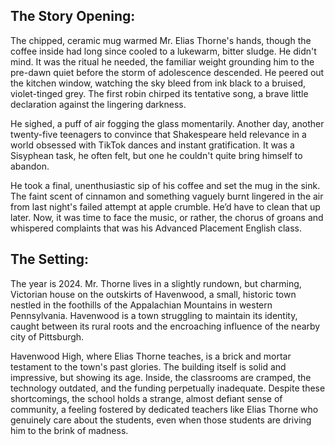 ## The Story Opening:

The chipped, ceramic mug warmed Mr. Elias Thorne's hands, though the coffee inside had long since cooled to a lukewarm, bitter sludge. He didn't mind. It was the ritual he needed, the familiar weight grounding him to the pre-dawn quiet before the storm of adolescence descended. He peered out the kitchen window, watching the sky bleed from ink black to a bruised, violet-tinged grey. The first robin chirped its tentative song, a brave little declaration against the lingering darkness.

He sighed, a puff of air fogging the glass momentarily. Another day, another twenty-five teenagers to convince that Shakespeare held relevance in a world obsessed with TikTok dances and instant gratification. It was a Sisyphean task, he often felt, but one he couldn't quite bring himself to abandon.

He took a final, unenthusiastic sip of his coffee and set the mug in the sink. The faint scent of cinnamon and something vaguely burnt lingered in the air from last night's failed attempt at apple crumble. He’d have to clean that up later. Now, it was time to face the music, or rather, the chorus of groans and whispered complaints that was his Advanced Placement English class.

## The Setting:

The year is 2024. Mr. Thorne lives in a slightly rundown, but charming, Victorian house on the outskirts of Havenwood, a small, historic town nestled in the foothills of the Appalachian Mountains in western Pennsylvania. Havenwood is a town struggling to maintain its identity, caught between its rural roots and the encroaching influence of the nearby city of Pittsburgh.

Havenwood High, where Elias Thorne teaches, is a brick and mortar testament to the town's past glories. The building itself is solid and impressive, but showing its age. Inside, the classrooms are cramped, the technology outdated, and the funding perpetually inadequate. Despite these shortcomings, the school holds a strange, almost defiant sense of community, a feeling fostered by dedicated teachers like Elias Thorne who genuinely care about the students, even when those students are driving him to the brink of madness.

+++++

» **What is expected**
For the word "Havenwood", count the lines of the listing that hold it, and reply with the count by itself.

» **Answer to this problem**
2